Vicki hung up on him.

He reassembled his laptop. He slapped it together like a dance, not like field-stripping a rifle. He popped on his fake Clark Kent glasses, and wandered down to the street. No-one was screaming yet. No bodies had been discovered. Slick.

And Elissa was back. She was waiting for him. He grinned from the inside out. God, he hadn't seen her for two years. He missed her like absolute death. He'd give anything to just sit with her again, with a cup of coffee. Just one kiss would send him to heaven.

A few lawyers were milling around the front steps of the library. They snubbed him. They looked at him like he was a socio-economic leper.

Now? Well, now he was just another guy on the bus. He spent the whole afternoon 'studying' at the library. Sometimes it's nice and quiet up on the roof, so he went up there for a bit. He had the whole roof of the library to himself. Very relaxing.

On the bus, Roland Winters looked like everyone else. He was just another unassuming, 9-to-5 office worker. He wore common dress clothes, with a little shoulder bag for his chunky laptop. He was in the ordered rows of seats along with so many others. They were all shepherded into their daily lives. Baa.
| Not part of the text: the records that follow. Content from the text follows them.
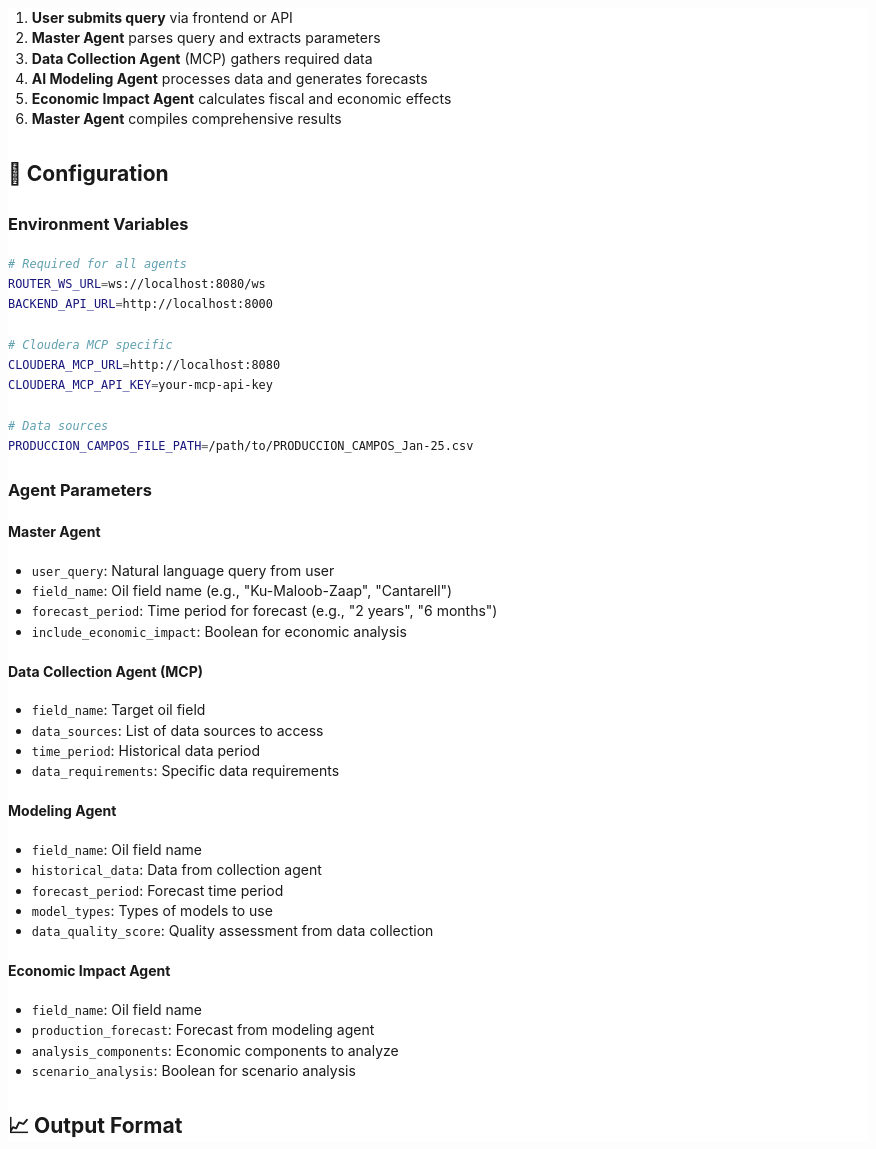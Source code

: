 1. **User submits query** via frontend or API
2. **Master Agent** parses query and extracts parameters
3. **Data Collection Agent** (MCP) gathers required data
4. **AI Modeling Agent** processes data and generates forecasts
5. **Economic Impact Agent** calculates fiscal and economic effects
6. **Master Agent** compiles comprehensive results

## 🔧 Configuration

### Environment Variables
```bash
# Required for all agents
ROUTER_WS_URL=ws://localhost:8080/ws
BACKEND_API_URL=http://localhost:8000

# Cloudera MCP specific
CLOUDERA_MCP_URL=http://localhost:8080
CLOUDERA_MCP_API_KEY=your-mcp-api-key

# Data sources
PRODUCCION_CAMPOS_FILE_PATH=/path/to/PRODUCCION_CAMPOS_Jan-25.csv
```

### Agent Parameters

#### Master Agent
- `user_query`: Natural language query from user
- `field_name`: Oil field name (e.g., "Ku-Maloob-Zaap", "Cantarell")
- `forecast_period`: Time period for forecast (e.g., "2 years", "6 months")
- `include_economic_impact`: Boolean for economic analysis

#### Data Collection Agent (MCP)
- `field_name`: Target oil field
- `data_sources`: List of data sources to access
- `time_period`: Historical data period
- `data_requirements`: Specific data requirements

#### Modeling Agent
- `field_name`: Oil field name
- `historical_data`: Data from collection agent
- `forecast_period`: Forecast time period
- `model_types`: Types of models to use
- `data_quality_score`: Quality assessment from data collection

#### Economic Impact Agent
- `field_name`: Oil field name
- `production_forecast`: Forecast from modeling agent
- `analysis_components`: Economic components to analyze
- `scenario_analysis`: Boolean for scenario analysis

## 📈 Output Format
He could watch the whole city filter by. He drifted though hundreds of pedestrians and onlookers, each one of them wearing a mask of normality.
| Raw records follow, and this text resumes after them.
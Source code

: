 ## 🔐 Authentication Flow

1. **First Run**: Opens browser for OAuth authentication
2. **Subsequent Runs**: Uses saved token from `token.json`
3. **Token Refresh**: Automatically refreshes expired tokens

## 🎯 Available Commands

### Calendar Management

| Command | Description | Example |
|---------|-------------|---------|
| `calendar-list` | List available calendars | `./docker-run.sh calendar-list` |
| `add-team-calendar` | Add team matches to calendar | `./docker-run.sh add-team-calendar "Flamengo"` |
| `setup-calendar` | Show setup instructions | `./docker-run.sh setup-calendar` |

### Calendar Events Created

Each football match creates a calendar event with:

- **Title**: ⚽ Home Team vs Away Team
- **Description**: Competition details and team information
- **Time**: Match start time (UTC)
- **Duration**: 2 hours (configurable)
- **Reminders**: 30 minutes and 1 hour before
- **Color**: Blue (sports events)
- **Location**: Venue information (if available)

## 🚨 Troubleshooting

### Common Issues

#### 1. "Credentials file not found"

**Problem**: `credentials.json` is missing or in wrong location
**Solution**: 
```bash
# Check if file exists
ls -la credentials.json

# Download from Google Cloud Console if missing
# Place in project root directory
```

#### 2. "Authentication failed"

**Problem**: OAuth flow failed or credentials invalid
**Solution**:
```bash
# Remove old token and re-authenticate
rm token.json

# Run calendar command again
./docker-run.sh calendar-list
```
This, he nodded to himself, is Urban Camouflage. Yeah, baby... I am the maestro of unwashed masses. The Disco-Rectangle King...

There were so many honest, legit people walking around, they made excellent tactical cover. Legendary operatives were out there, commuting or walking their dog. Even some of those dogs had Agency training.

Roland waited, counting the bus stops... counting the footsteps... till he could meet Elissa. His belovèd Elissa. The notorious, world-class jewel thief. She was a true mastermind of infiltration. She was inhumanly agile. She was an outlaw, according to the laws of gravity. She invented kungfu on-the-fly. Elissa March: she was brilliant, and she was the real deal. There was nothing fake about her. Even her lies were stronger than Fort Knox. She was nuts, and she was the great love of his heart. His dearest Elissa...

Roland Winters counted himself lucky. No-one mentioned her before this job. The distraction would've gotten him killed, for sure.

Chapter Two: Blackmail Delivery Service

She had the chip. She'd wedged it under a fake fingernail. Now, she just had to get out alive.

Elissa found her way into this mob restaurant, and then into the back office, and then the secure safe under the boss's desk. Money was stacked inside, and some land deeds, but this one chip had blackmail. Blackmail worth millions of dollars. She could play it against whoever she wanted. She could play it however she wanted. This little black chip was a blank cheque.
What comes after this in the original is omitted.